- **Task to complete**: Go through the entries and copy every line that has the string "game" in it.
+++ Entries supplied +++
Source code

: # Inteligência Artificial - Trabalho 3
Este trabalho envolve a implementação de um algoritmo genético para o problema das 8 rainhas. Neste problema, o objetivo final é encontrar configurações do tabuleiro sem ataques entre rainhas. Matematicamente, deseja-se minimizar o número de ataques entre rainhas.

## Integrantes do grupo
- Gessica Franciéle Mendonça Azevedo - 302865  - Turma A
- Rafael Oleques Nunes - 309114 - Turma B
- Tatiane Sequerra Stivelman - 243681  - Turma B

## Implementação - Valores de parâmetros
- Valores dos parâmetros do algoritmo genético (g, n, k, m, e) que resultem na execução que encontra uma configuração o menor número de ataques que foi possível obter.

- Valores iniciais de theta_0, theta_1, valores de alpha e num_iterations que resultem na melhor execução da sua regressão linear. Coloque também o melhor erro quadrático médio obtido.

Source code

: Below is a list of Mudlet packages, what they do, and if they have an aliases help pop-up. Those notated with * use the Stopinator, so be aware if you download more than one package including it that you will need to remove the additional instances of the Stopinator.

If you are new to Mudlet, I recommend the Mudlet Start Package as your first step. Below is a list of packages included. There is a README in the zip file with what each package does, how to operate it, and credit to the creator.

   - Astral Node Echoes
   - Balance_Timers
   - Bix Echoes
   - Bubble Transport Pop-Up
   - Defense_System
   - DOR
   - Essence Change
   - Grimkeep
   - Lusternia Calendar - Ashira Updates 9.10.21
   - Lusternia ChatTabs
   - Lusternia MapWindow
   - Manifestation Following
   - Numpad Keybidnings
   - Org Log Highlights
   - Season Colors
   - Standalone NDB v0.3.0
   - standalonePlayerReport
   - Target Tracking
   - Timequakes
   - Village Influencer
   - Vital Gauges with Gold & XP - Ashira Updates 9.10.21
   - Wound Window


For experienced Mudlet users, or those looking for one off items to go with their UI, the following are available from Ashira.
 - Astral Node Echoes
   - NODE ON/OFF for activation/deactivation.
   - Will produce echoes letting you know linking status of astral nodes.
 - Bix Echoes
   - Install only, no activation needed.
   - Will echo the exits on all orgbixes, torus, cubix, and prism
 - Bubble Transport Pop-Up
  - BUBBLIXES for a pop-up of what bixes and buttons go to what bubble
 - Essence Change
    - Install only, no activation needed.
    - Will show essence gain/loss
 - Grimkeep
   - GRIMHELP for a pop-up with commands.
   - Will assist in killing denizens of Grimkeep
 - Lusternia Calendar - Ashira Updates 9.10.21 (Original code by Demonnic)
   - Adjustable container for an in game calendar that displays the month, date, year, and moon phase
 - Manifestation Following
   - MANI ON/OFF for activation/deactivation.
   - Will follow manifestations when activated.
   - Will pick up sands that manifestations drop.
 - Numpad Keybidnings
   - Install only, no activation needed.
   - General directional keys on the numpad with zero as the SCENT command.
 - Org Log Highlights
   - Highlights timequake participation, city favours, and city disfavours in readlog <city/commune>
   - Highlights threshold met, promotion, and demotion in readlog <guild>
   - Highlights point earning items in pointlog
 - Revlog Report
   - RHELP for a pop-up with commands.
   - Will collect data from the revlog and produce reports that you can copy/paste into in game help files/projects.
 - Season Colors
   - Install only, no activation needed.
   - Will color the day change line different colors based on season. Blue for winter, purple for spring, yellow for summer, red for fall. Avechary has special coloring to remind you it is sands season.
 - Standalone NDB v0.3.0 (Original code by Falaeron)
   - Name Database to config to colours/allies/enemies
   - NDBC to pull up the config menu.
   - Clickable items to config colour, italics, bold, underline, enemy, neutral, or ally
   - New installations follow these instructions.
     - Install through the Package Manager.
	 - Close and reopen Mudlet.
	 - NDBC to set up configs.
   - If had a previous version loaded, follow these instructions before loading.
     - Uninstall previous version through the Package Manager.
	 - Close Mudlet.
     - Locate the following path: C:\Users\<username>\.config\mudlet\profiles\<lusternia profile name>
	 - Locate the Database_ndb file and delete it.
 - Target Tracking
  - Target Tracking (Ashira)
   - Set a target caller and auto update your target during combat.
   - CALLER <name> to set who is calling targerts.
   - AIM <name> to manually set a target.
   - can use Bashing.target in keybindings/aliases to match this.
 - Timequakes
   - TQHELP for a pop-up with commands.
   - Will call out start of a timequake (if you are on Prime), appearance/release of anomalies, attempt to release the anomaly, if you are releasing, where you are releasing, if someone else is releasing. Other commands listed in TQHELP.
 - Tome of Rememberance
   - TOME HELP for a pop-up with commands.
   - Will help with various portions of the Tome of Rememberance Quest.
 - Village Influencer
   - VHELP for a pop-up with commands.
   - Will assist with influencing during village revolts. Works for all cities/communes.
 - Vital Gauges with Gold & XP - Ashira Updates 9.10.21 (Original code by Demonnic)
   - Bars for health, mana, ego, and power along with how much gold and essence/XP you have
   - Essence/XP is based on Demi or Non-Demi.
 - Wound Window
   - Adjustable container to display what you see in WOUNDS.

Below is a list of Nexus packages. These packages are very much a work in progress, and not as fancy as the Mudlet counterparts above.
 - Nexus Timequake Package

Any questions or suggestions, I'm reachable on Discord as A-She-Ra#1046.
+++
- **Task answer**:
   - Adjustable container for an in game calendar that displays the month, date, year, and moon phase
   - Will collect data from the revlog and produce reports that you can copy/paste into in game help files/projects.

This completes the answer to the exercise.